Começando pelo traço de Odyr que, se não está tão virtuoso quanto no excelente Copacabana, explora a linhagem pictórica inaugurada com o barroco na contramão de um estilo linear e sóbrio. Em várias cenas de Guadalupe é impossível fugir da dinâmica das ações que se sucedem sem um eixo orientador em que o olho, após observar uma imagem se move contiguamente para as demais. A própria cena da motoca convergindo para o tacomóvel é exemplar disso. Os contornos dos personagens são instáveis, ora se perdendo no fundo, principalmente quando ele é carregado em tintas e em cenas de tensão (um exemplo é a cena do arauto e da divindade), ora misturando os planos dos desenhos (a cena do camarim enquanto seu tio se arruma é exemplar disso).
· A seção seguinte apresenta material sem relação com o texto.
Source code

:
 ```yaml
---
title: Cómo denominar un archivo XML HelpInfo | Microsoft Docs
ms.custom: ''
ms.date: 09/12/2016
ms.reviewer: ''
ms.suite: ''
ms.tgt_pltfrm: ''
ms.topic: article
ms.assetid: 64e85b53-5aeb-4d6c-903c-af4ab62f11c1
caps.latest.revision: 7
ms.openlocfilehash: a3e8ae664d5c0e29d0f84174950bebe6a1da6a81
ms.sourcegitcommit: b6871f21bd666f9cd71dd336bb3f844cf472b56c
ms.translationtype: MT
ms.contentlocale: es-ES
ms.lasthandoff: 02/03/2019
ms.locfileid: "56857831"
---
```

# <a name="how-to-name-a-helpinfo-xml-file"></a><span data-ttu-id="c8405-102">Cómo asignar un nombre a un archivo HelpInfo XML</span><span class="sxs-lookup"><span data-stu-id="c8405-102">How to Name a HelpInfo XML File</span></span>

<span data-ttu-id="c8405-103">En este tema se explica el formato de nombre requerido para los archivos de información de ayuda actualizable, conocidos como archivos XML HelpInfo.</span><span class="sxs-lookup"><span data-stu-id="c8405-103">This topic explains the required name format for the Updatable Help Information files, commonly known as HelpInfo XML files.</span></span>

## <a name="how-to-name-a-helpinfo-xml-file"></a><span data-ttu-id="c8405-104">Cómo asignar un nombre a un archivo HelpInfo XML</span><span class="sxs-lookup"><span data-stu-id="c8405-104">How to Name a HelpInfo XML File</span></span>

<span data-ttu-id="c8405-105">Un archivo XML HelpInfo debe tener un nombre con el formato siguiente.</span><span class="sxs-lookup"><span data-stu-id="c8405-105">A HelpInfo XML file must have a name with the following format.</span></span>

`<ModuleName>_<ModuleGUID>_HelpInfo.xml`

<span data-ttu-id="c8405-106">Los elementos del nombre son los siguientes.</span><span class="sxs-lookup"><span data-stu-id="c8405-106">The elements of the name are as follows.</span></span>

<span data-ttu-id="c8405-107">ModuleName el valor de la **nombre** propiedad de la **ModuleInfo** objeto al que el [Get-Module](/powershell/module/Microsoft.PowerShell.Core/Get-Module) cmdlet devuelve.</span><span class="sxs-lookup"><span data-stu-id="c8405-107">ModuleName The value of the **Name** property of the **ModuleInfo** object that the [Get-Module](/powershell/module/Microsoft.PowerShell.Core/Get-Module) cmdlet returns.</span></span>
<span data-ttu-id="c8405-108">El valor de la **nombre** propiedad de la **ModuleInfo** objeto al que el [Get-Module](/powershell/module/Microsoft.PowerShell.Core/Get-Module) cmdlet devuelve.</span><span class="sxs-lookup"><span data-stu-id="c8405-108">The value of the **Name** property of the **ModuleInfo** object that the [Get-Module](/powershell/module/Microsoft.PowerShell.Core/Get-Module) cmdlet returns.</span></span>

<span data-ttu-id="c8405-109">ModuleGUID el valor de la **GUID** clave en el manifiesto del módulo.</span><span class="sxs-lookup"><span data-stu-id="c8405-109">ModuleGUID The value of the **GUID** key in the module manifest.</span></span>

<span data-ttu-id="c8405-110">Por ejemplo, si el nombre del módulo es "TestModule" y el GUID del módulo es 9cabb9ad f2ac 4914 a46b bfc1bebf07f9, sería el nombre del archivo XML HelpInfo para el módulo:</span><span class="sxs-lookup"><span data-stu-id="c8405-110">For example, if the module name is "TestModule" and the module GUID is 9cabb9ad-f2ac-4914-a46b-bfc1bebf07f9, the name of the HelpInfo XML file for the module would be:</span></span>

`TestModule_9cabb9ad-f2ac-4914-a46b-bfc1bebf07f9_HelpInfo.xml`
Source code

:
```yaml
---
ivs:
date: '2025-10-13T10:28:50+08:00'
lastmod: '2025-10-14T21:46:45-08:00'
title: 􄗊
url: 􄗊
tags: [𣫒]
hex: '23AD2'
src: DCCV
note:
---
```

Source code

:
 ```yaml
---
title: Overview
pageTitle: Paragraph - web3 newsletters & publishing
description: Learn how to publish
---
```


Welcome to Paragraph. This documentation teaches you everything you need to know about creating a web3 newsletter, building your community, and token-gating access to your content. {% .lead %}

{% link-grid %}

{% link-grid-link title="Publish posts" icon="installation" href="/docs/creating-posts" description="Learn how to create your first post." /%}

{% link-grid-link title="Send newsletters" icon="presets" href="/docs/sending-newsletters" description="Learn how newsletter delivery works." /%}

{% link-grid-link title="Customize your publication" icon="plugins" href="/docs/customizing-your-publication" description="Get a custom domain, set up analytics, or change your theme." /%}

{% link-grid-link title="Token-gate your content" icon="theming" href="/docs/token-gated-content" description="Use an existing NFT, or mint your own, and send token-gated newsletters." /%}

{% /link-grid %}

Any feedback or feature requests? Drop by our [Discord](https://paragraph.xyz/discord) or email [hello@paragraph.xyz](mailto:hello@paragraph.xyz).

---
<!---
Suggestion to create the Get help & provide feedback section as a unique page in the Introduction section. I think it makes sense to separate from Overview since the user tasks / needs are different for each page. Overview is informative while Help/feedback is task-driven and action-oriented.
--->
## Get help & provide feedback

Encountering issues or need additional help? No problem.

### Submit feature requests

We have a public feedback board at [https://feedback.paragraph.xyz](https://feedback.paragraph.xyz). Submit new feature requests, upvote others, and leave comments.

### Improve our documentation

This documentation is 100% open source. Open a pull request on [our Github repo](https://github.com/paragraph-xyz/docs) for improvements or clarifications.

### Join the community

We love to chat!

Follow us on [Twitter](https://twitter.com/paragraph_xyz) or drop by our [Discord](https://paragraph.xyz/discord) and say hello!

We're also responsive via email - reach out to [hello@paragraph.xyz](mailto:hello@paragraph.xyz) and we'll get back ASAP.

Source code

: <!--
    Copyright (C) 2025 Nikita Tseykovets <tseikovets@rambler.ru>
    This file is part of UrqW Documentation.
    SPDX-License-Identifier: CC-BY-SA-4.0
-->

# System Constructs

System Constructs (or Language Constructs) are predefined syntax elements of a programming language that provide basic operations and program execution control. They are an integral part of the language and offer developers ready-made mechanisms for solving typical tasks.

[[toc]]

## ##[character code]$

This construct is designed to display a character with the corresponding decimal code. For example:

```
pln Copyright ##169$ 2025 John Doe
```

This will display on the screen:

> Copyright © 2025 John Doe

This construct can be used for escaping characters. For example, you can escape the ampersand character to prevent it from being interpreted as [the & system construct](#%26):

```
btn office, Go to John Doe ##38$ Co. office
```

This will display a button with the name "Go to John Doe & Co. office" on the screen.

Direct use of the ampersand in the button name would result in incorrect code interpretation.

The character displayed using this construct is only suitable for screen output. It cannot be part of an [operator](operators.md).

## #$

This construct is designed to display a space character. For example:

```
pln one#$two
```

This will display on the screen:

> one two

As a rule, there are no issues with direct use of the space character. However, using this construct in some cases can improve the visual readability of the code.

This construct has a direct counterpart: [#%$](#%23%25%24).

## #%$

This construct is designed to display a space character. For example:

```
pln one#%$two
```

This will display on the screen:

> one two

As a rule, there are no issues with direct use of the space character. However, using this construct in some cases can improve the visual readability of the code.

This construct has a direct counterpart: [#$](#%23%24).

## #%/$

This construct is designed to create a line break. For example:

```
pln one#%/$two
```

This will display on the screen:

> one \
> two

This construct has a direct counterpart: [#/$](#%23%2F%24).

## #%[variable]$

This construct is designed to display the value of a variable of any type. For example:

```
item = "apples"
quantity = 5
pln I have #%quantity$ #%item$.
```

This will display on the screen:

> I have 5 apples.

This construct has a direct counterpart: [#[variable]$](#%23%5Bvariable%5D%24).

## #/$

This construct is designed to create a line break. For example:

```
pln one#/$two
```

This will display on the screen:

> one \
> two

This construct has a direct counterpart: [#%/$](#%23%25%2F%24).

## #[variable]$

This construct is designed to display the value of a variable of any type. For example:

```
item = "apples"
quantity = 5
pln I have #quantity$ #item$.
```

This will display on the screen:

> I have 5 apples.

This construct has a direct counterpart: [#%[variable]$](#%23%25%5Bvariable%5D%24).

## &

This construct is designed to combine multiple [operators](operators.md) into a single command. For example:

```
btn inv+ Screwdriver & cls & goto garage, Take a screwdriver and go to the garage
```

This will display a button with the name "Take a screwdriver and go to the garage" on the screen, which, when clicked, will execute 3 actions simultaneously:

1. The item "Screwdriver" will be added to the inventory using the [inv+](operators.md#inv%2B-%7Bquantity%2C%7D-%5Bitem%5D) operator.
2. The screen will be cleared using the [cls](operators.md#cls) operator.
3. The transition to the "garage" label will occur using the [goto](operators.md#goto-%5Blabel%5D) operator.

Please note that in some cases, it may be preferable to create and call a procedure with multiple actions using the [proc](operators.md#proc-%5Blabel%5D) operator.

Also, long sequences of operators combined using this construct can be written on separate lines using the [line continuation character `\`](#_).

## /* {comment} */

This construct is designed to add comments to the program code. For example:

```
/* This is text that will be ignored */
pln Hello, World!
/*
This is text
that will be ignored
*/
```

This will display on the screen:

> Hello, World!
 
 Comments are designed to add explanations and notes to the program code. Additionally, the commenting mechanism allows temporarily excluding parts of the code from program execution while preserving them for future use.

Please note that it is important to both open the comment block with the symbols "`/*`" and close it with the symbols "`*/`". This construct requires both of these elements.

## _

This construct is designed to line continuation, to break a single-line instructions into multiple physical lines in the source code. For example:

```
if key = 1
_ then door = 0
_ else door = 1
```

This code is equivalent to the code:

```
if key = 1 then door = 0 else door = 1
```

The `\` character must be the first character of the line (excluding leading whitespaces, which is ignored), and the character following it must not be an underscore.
O preenchimento das figuras é mais valorizado e as linhas oscilantes que definem sua silhueta enfatizam com precisão o insólito de um mundo prestes a se dissolver em dimensões espirituais, místicas e fantásticas (o que também combina com a ideia de Road trip em que tudo é móvel e a revelação de universos novos é uma promessa).
A expressividade dos personagens também é elaborada a partir de algumas boas construções iconográficas dos balões e nos tipos de letra utilizados. Isso se soma ao uso hiperbólico das metáforas visuais em que as aparências do mundo são a expressão do sentimento humano envolvido. Seja na cena em que o rabecão improvisado pifa, formando uma silhueta branca em um quadro totalmente negro (e a imagem de uma caveirinha levita), seja na iconografia da mulher maravilha que adorna a travesti no combate final, seja no simbolismo do espelho que encerra o álbum. No desbunde que é a solução da jornada, tudo isso só se torna mais exagerado ainda, acarretando inclusive na perda da carga emocional do álbum pela ênfase no humor escachado.
Apesar de alguns deslizes, a obra mantém a boa qualidade de um corajoso projeto editorial, no qual a Companhia das Letras une a voz de um escritor à de um desenhista. O resultado é esta história transformadora e incomum. Guadalupe tira sua personagem homônima do cotidiano prosaico em que vivia e revela para ela um turbilhão de possibilidades mais que surreais. O motivo fúnebre desencadeador de todo o périplo rima com a sensação final de que a protagonista não será mais a mesma, algo morreu a partir de sua terceira década.
Guadalupe conta uma história de vida... e de morte.





 
 FREITAS, Angélica e ODYR. Guadalupe. São Paulo: Companhia das Letras, 2012.